The new reader is a machine. AI systems already consume content at a scale humans can't match — and consumption is projected to grow by a factor of ten, or a hundred, over the next few years. The mechanics are different too. A machine doesn't read sequentially; it ingests, indexes, retrieves, and generates. The old industry was built for the human reader. The new infrastructure has to account for both.
AI companies are functioning as publishers
Look at what they do: acquire content (often by scraping), build models, distribute outputs, charge per token. The mechanics differ from traditional publishing — they don't always pay for inventory, and they sell at a level that would have seemed too cheap to meter only a few years ago — but the role they play is structurally similar.
This matters because the rights frameworks publishers have always relied on were built for a publisher-to-reader transaction. The new transaction is publisher-to-AI-to-reader, and most rights infrastructure stops at the first arrow.
Two ways AI uses publisher content
There are two distinct mechanics, and they require different rights treatments.
Input licensing governs training. A model is trained once, on a vast and mostly fixed dataset, then frozen. If your content was in that dataset, the knowledge from it is baked into the model — even when the model never reproduces your text verbatim. Once training is done, the relationship to your content ends, but the value extracted persists.
Output licensing governs retrieval. When a model uses RAG (retrieval-augmented generation), it goes out at query time, pulls in current content, grounds an answer in it, and discards. The content isn't baked in. It's a one-time use supporting a one-time output.
A rights declaration has to be specific enough to address both.
The regulatory reality
Article 4 of the EU Copyright in the Digital Single Market Directive is unambiguous: text and data mining is permitted unless the rights holder has explicitly reserved the work in a machine-readable form.
The implication cuts the other way from the language. If you don't opt out, you've effectively opted in.
August 2, 2026 — the deadline for the EU AI Act's enforcement provisions on General Purpose AI model providers — is when that asymmetry becomes consequential. AI developers serving the EU market will be required to detect and honor declared reservations. A declaration made in late 2026 cannot retroactively cover content ingested in 2024.
The gap between regulation and infrastructure
The law requires machine-readable opt-outs. The law also assumes those opt-outs are findable, verifiable, timestamped, and content-specific.
Current options don't get there. Robots.txt blocks crawlers, but doesn't travel with content. EPUB metadata or ONIX flags identify titles, but don't survive when a file is chunked, reformatted, or translated. None of these systems carry an auditable record of who declared what, when.
What's missing is the evidence layer.
The Amlet approach
Amlet is building that evidence layer on top of an open standard called ISCC (ISO 24138:2024). ISCC produces a content-derived fingerprint — calculated from the work itself — that survives reformatting, chunking, and even translation.
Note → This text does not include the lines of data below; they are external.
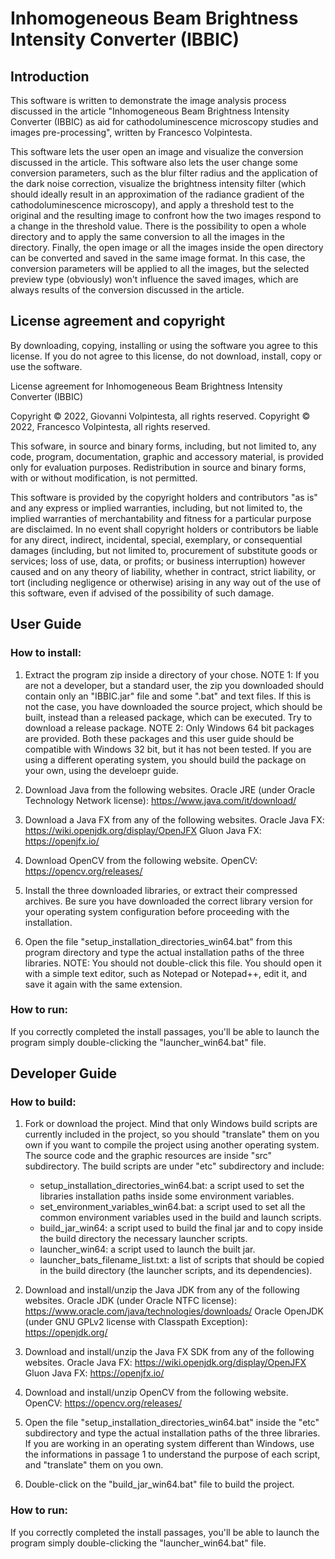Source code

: # Inhomogeneous Beam Brightness Intensity Converter (IBBIC)


## Introduction

This software is written to demonstrate the image analysis process discussed in the article
"Inhomogeneous Beam Brightness Intensity Converter (IBBIC) as aid for cathodoluminescence
microscopy studies and images pre-processing", written by Francesco Volpintesta.

This software lets the user open an image and visualize the conversion discussed in the article.
This software also lets the user change some conversion parameters, such as the blur filter radius
and the application of the dark noise correction, visualize the brightness intensity filter (which should
ideally result in an approximation of the radiance gradient of the cathodoluminescence microscopy), and
apply a threshold test to the original and the resulting image to confront how the two images respond to
a change in the threshold value.
There is the possibility to open a whole directory and to apply the same conversion to all the images in
the directory.
Finally, the open image or all the images inside the open directory can be converted and saved in the same
image format. In this case, the conversion parameters will be applied to all the images, but the selected
preview type (obviously) won't influence the saved images, which are always results of the conversion
discussed in the article.


## License agreement and copyright

By downloading, copying, installing or using the software you agree to this license.
If you do not agree to this license, do not download, install,
copy or use the software.

License agreement for
Inhomogeneous Beam Brightness Intensity Converter (IBBIC)

Copyright © 2022, Giovanni Volpintesta, all rights reserved.
Copyright © 2022, Francesco Volpintesta, all rights reserved.

This sofware, in source and binary forms, including, but not limited to, any code, program,
documentation, graphic and accessory material, is provided only for evaluation purposes.
Redistribution in source and binary forms, with or without modification, is not permitted.

This software is provided by the copyright holders and contributors "as is" and
any express or implied warranties, including, but not limited to, the implied
warranties of merchantability and fitness for a particular purpose are disclaimed.
In no event shall copyright holders or contributors be liable for any direct,
indirect, incidental, special, exemplary, or consequential damages
(including, but not limited to, procurement of substitute goods or services;
loss of use, data, or profits; or business interruption) however caused
and on any theory of liability, whether in contract, strict liability,
or tort (including negligence or otherwise) arising in any way out of
the use of this software, even if advised of the possibility of such damage.


## User Guide

### How to install:

1) Extract the program zip inside a directory of your chose.
	NOTE 1: If you are not a developer, but a standard user, the zip you downloaded should contain only an "IBBIC.jar" file and some ".bat" and text files.
	If this is not the case, you have downloaded the source project, which should be built, instead than a released package, which can be executed.
	Try to download a release package.
	NOTE 2: Only Windows 64 bit packages are provided.
	Both these packages and this user guide should be compatible with Windows 32 bit, but it has not been tested.
	If you are using a different operating system, you should build the package on your own, using the develoepr guide.

2) Download Java from the following websites.
	Oracle JRE (under Oracle Technology Network license): https://www.java.com/it/download/

3) Download a Java FX from any of the following websites.
	Oracle Java FX: https://wiki.openjdk.org/display/OpenJFX
	Gluon Java FX: https://openjfx.io/

4) Download OpenCV from the following website.
	OpenCV: https://opencv.org/releases/
		
5) Install the three downloaded libraries, or extract their compressed archives.
	Be sure you have downloaded the correct library version for your operating system configuration before proceeding with the installation.

6) Open the file "setup_installation_directories_win64.bat" from this program directory and type the actual installation paths of the three libraries.
	NOTE: You should not double-click this file.
	You should open it with a simple text editor, such as Notepad or Notepad++, edit it, and save it again with the same extension.

### How to run:
		
If you correctly completed the install passages, you'll be able to launch the program simply double-clicking the "launcher_win64.bat" file.


## Developer Guide

### How to build:

1) Fork or download the project.
	Mind that only Windows build scripts are currently included in the project, so you should "translate" them on you own if you want to compile the project using another operating system.
	The source code and the graphic resources are inside "src" subdirectory.
	The build scripts are under "etc" subdirectory and include:
	- setup_installation_directories_win64.bat: a script used to set the libraries installation paths inside some environment variables.
	- set_environment_variables_win64.bat: a script used to set all the common environment variables used in the build and launch scripts.
	- build_jar_win64: a script used to build the final jar and to copy inside the build directory the necessary launcher scripts.
	- launcher_win64: a script used to launch the built jar.
	- launcher_bats_filename_list.txt: a list of scripts that should be copied in the build directory (the launcher scripts, and its dependencies).
	
2) Download and install/unzip the Java JDK from any of the following websites.
		Oracle JDK (under Oracle NTFC license): https://www.oracle.com/java/technologies/downloads/
		Oracle OpenJDK (under GNU GPLv2 license with Classpath Exception): https://openjdk.org/

3) Download and install/unzip the Java FX SDK from any of the following websites.
		Oracle Java FX: https://wiki.openjdk.org/display/OpenJFX
		Gluon Java FX: https://openjfx.io/

3) Download and install/unzip OpenCV from the following website.
		OpenCV: https://opencv.org/releases/
		
5) Open the file "setup_installation_directories_win64.bat" inside the "etc" subdirectory and type the actual installation paths of the three libraries.
	If you are working in an operating system different than Windows, use the informations in passage 1 to understand the purpose of each script, and "translate" them on you own.
		
6) Double-click on the "build_jar_win64.bat" file to build the project.

### How to run:
		
If you correctly completed the install passages, you'll be able to launch the program simply double-clicking the "launcher_win64.bat" file.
It enables similarity matching: a passage from a German translation of an Italian original can be matched back to the source title.
On top of ISCC, the registry runs a three-step process:
Register. Publishers fingerprint their catalog. The work itself stays with the publisher; only the fingerprint and metadata go on the registry.
Declare. Publishers set machine-readable usage rights using a shared vocabulary — train, inference, derive, search, analyze.
Discover. AI companies query the registry through an API to verify rights at scale.
A monetization layer sits on top of registration and declaration as an optional layer two. The foundation is the rights claim itself.
The order of operations matters
Without a registered, declared, and discoverable record, there is no defensible position from which to negotiate. Compensation discussions assume ownership and consent can be demonstrated — and demonstrated in a form an AI company is required to recognize.
The first move is the claim. Everything else follows.